Give again, word for word, every line in the entries below from the line with "Añadiremos y nombraremos" up to and including the line with "00ExplorarDatos: Estadísticas básicas", and no other line.
---
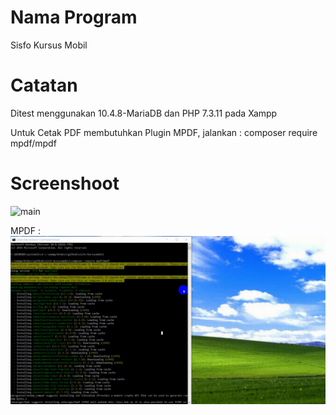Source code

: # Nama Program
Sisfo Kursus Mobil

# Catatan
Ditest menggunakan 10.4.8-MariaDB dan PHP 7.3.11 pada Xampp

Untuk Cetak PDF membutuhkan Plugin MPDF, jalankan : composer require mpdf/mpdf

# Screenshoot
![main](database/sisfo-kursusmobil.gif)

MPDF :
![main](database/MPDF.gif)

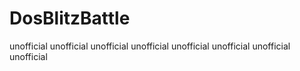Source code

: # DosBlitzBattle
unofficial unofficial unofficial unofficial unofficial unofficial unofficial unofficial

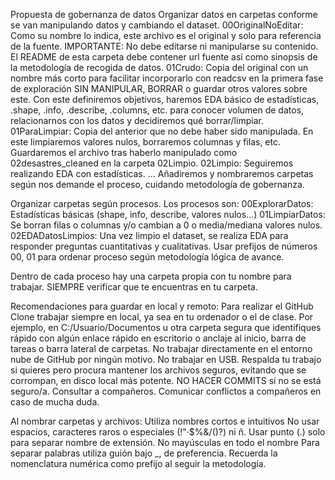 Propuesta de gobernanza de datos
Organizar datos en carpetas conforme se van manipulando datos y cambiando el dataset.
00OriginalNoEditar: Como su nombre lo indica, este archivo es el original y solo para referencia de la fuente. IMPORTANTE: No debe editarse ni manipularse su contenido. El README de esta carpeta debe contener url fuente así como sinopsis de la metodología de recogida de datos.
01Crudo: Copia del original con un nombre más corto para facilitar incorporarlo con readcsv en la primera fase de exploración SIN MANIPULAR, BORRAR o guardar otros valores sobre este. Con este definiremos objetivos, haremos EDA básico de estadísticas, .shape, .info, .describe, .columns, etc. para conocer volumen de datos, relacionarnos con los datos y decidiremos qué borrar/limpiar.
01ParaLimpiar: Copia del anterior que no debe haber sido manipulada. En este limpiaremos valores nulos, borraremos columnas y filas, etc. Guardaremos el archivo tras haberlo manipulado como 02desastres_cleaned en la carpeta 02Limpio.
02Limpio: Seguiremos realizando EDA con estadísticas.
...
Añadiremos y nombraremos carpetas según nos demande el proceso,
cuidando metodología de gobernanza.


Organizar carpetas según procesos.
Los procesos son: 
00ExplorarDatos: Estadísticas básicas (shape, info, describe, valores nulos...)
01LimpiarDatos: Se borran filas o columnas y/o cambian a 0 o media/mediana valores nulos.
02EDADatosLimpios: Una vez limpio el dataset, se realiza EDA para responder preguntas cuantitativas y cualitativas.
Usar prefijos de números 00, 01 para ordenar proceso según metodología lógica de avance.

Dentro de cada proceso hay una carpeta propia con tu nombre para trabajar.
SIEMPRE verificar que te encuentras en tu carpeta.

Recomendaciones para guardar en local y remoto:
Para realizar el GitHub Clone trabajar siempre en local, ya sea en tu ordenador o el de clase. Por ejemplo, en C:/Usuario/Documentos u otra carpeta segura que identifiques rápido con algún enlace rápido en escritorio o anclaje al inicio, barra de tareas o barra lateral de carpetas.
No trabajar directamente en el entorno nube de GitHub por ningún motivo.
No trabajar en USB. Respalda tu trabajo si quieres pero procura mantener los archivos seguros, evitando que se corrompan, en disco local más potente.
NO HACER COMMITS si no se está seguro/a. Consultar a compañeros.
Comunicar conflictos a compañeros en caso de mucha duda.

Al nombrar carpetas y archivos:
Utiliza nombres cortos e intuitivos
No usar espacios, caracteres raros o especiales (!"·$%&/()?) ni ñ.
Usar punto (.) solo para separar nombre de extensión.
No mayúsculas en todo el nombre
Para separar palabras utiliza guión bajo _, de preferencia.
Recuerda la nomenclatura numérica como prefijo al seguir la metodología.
---
▶ Answer box:
Añadiremos y nombraremos carpetas según nos demande el proceso,
cuidando metodología de gobernanza.


Organizar carpetas según procesos.
Los procesos son: 
00ExplorarDatos: Estadísticas básicas (shape, info, describe, valores nulos...)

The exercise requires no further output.